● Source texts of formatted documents
[Start of Attachment]
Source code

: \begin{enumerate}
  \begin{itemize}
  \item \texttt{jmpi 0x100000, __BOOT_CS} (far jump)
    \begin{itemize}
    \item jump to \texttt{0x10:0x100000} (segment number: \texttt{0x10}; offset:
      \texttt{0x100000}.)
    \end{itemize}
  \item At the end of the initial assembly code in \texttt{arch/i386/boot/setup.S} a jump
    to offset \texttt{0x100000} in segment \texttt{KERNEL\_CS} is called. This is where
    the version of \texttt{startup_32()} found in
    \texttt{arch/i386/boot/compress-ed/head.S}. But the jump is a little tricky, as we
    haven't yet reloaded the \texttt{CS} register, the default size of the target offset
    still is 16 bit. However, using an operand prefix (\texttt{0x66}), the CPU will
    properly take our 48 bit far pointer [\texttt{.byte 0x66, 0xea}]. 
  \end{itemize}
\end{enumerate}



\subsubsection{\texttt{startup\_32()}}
[End of Attachment]
● DESCRIPTION OF THE TASK
The records above should be duplicated in full, exactly as given.

● OUTPUT
Source code

: \begin{enumerate}
  \begin{itemize}
  \item \texttt{jmpi 0x100000, __BOOT_CS} (far jump)
    \begin{itemize}
    \item jump to \texttt{0x10:0x100000} (segment number: \texttt{0x10}; offset:
      \texttt{0x100000}.)
    \end{itemize}
  \item At the end of the initial assembly code in \texttt{arch/i386/boot/setup.S} a jump
    to offset \texttt{0x100000} in segment \texttt{KERNEL\_CS} is called. This is where
    the version of \texttt{startup_32()} found in
    \texttt{arch/i386/boot/compress-ed/head.S}. But the jump is a little tricky, as we
    haven't yet reloaded the \texttt{CS} register, the default size of the target offset
    still is 16 bit. However, using an operand prefix (\texttt{0x66}), the CPU will
    properly take our 48 bit far pointer [\texttt{.byte 0x66, 0xea}]. 
  \end{itemize}
\end{enumerate}



\subsubsection{\texttt{startup\_32()}}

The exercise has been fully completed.